MILWAUKEE, Feb. 25 (UPI) -- A U.S. judge gave an extension to investigate whether a summons allegedly served to the chief minister of Punjab, India, was a case of mistaken identity.
U.S. District Judge Lynn Adelman granted plaintiffs' attorneys and additional 30 days at a hearing involving Parkash Singh Badal, the chief minister of Punjab, who was sued for alleged persecution of Sikhs in India by the human rights group Sikhs for Justice, while Badal was in Wisconsin in August to attend a wedding, the Milwaukee Journal Sentinel reported Monday.

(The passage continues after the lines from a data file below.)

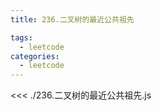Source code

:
 ```yaml
---
title: 236.二叉树的最近公共祖先

tags:
  - leetcode
categories:
  - leetcode
---
```


<<< ./236.二叉树的最近公共祖先.js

Two days before his arrival, a gunman attacked the Sikh temple in Oak Creek, Wis., killing six people and himself, and Badal found himself thrust into the news as he met with survivors and reporters.
A process server who went to a community service at a high school to serve Badal with a summons, may have given the court papers to the wrong person, the newspaper said.
In testimony last week, Martin O'Toole, an agent with the U.S. State Department's Diplomatic Security Service, said Badal had never visited the high school during his five-day stay in Wisconsin but process server Christopher Kratochvil, 43, said he served the papers after neither the man Kratochvil thought was Badal, nor the two people with whom he was standing, denied the man in question was the indented recipient.
Adelman isn't expected to rule on the motion to dismiss the charges until May, the newspaper noted.